··· STORED DATA ···

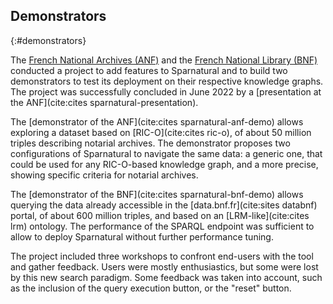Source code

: ## Demonstrators
{:#demonstrators}

The [French National Archives (ANF)](https://www.archives-nationales.culture.gouv.fr/) and the [French National Library (BNF)](https://www.bnf.fr) conducted a project to add features to Sparnatural and to build two demonstrators to test its deployment on their respective knowledge graphs. The project was successfully concluded in June 2022 by a [presentation at the ANF](cite:cites sparnatural-presentation).

The [demonstrator of the ANF](cite:cites sparnatural-anf-demo) allows exploring a dataset based on [RIC-O](cite:cites ric-o), of about 50 million triples describing notarial archives. The demonstrator proposes two configurations of Sparnatural to navigate the same data: a generic one, that could be used for any RIC-O-based knowledge graph, and a more precise, showing specific criteria for notarial archives.

The [demonstrator of the BNF](cite:cites sparnatural-bnf-demo) allows querying the data already accessible in the [data.bnf.fr](cite:sites databnf) portal, of about 600 million triples, and based on an [LRM-like](cite:cites lrm) ontology. The performance of the SPARQL endpoint was sufficient to allow to deploy Sparnatural without further performance tuning.

The project included three workshops to confront end-users with the tool and gather feedback. Users were mostly enthusiastics, but some were lost by this new search paradigm. Some feedback was taken into account, such as the inclusion of the query execution button, or the "reset" button.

···

### [DESCRIPTION OF THE TASK]
Set down the material above exactly. Skip any picture.

### [TASK RESULT]
Source code

: ## Demonstrators
{:#demonstrators}

The [French National Archives (ANF)](https://www.archives-nationales.culture.gouv.fr/) and the [French National Library (BNF)](https://www.bnf.fr) conducted a project to add features to Sparnatural and to build two demonstrators to test its deployment on their respective knowledge graphs. The project was successfully concluded in June 2022 by a [presentation at the ANF](cite:cites sparnatural-presentation).

The [demonstrator of the ANF](cite:cites sparnatural-anf-demo) allows exploring a dataset based on [RIC-O](cite:cites ric-o), of about 50 million triples describing notarial archives. The demonstrator proposes two configurations of Sparnatural to navigate the same data: a generic one, that could be used for any RIC-O-based knowledge graph, and a more precise, showing specific criteria for notarial archives.

The [demonstrator of the BNF](cite:cites sparnatural-bnf-demo) allows querying the data already accessible in the [data.bnf.fr](cite:sites databnf) portal, of about 600 million triples, and based on an [LRM-like](cite:cites lrm) ontology. The performance of the SPARQL endpoint was sufficient to allow to deploy Sparnatural without further performance tuning.

The project included three workshops to confront end-users with the tool and gather feedback. Users were mostly enthusiastics, but some were lost by this new search paradigm. Some feedback was taken into account, such as the inclusion of the query execution button, or the "reset" button.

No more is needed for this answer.